Asked if the district attorney’s office takes into account a suspect’s mental health condition when reviewing an officer-involved shooting, Armstrong responded: “Our office does not treat an incident any differently if the suspect/victim has a mental disability. Our review determines whether or not the use of deadly force in an incident was legally justified.”
San Diego County does have one program to aid law enforcement. If notified that a mental health emergency exists, police dispatchers may alert a Psychiatric Emergency Response Team.
Twenty-three teams, each comprising a licensed mental health clinician and a specially trained officer, work in shifts throughout the county to provide support in a crisis. The program is a partnership of county law enforcement agencies, administered by a nonprofit.
Sitting inside the response team’s headquarters, in an office building off Morena Boulevard in Linda Vista, Dr. Jim Fix, the executive director, explains the difficulties of responding to mental health emergencies and talks of the increase in calls during recent years.
“The recipe for disaster is somebody who is severely psychotic and agitated, and law enforcement. It has the potential to be very volatile. When these two subsets come together, very good things can happen and very bad things can happen.”
Fix says that calls for the psychiatric response teams have increased by 15 percent each year for the past five years. In 2009, teams fielded 15,000 calls, 7500 of which required mental health interventions.
“We’re just scratching the surface of the calls coming in,” Fix says. “There are fewer resources compared to the number of people who need them.”
Fix blames the increased need on the poor economy, the high number of veterans plagued by post-traumatic stress disorder, and the cuts to mental health programs.
Fix and the response team’s board of directors would like to secure more funds to use for training.
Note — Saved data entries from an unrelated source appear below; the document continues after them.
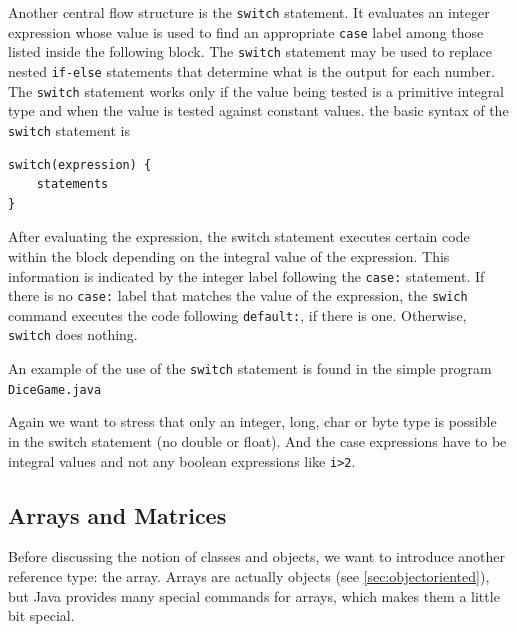 Another central flow structure is the \verb|switch| statement. It
evaluates an integer expression whose value is used to find an
appropriate \verb|case| label among those listed inside the following
block. The \verb|switch| statement may be used to replace nested \verb|if-else|
statements that determine what is the output for each number. The
\verb|switch| statement works only if the value being tested is a
primitive integral type and when the value is tested against constant
values. the basic syntax of the \verb|switch| statement is
\begin{verbatim}
switch(expression) {
    statements
}
\end{verbatim}
After evaluating the expression, the switch statement executes
certain code within the block depending on the integral value of the
expression. This information is indicated by the integer label following
the \verb|case:| statement. If there is no \verb|case:| label that
matches the value of the expression, the \verb|swich| command executes
the code following \verb|default:|, if there is one. Otherwise,
\verb|switch| does nothing.

An example of the use of the \verb|switch| statement is found in the
simple program \verb|DiceGame.java| 


Again we want to stress that only an integer, long, char or byte type
is possible in the switch statement (no double or float). And the
case expressions have to be integral values and not any boolean
expressions like \verb|i>2|. 


\subsection{Arrays and Matrices}
\label{sec:Arrays}

Before discussing the notion of classes and objects, we want to introduce
another reference type: the array. Arrays are actually objects
(see \ref{sec:objectoriented}), but
Java provides many special commands for arrays, which makes them a 
little bit special.


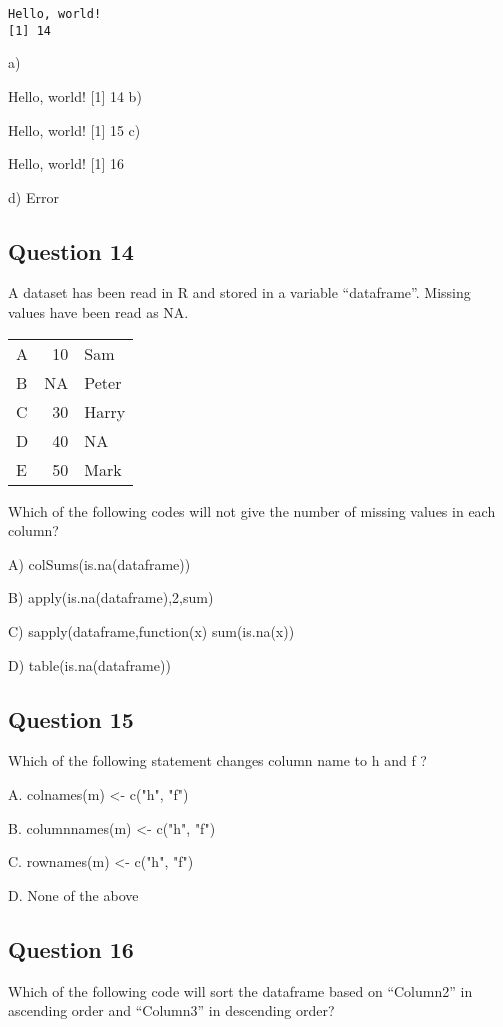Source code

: \documentclass[11pt]{article}
\begin{document}
\begin{verbatim}
Hello, world!
[1] 14
\end{verbatim}


a)

Hello, world!
[1] 14
b)

Hello, world!
[1] 15
c)

Hello, world!
[1] 16

d) Error

\subsection*{Question 14}
\label{sec:org80ff277}
A dataset has been read in R and stored in a variable “dataframe”. Missing values have been read as NA.

\begin{center}
\begin{tabular}{lrl}
A & 10 & Sam\\
B & NA & Peter\\
C & 30 & Harry\\
D & 40 & NA\\
E & 50 & Mark\\
\end{tabular}
\end{center}

Which of the following codes will not give the number of missing values in each column?

A) colSums(is.na(dataframe))

B) apply(is.na(dataframe),2,sum)

C) sapply(dataframe,function(x) sum(is.na(x))

D) table(is.na(dataframe))

\subsection*{Question 15}
\label{sec:orgf3ae54f}
Which of the following statement changes column name to h and f ?

A. colnames(m) <- c("h", "f")

B. columnnames(m) <- c("h", "f")

C. rownames(m) <- c("h", "f")

D. None of the above

\subsection*{Question 16}
\label{sec:orgf3b0655}
Which of the following code will sort the dataframe based on “Column2” in ascending order and “Column3” in descending order?
\end{document}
Currently, the program offers training sessions four times a year for 50 officers per session.
“I’m working my tail off to increase the training to the best of my ability,” says Fix.
Until such training is routine for all officers, and until law enforcement agencies develop transparent policies and procedures for handling incidents involving mentally ill people, grieving families such as Nathan Manning’s will be left to search for explanations as to why an officer killed their loved one.
“It seems to me that the San Diego Police Department was mostly focused on circling their wagons to protect their own interests, keeping all known information close to the chest, and leaving grieving family members and friends to play a veritable shell game, looking under cups for the actual truth about what really happened,” writes Noah Manning in a follow-up email.
“What options are available to my family to find the true facts surrounding the death of my brother? It would appear the answer is: grieve, grin and bear it, or file a lawsuit. [The latter requires] time, energy, and money. And, the perception by some that greed is our motivating factor — nothing could be further from the truth.”
Two weeks ago, Nathan Manning’s parents filed a formal complaint with the San Diego Police Department, a prelude to filing a lawsuit.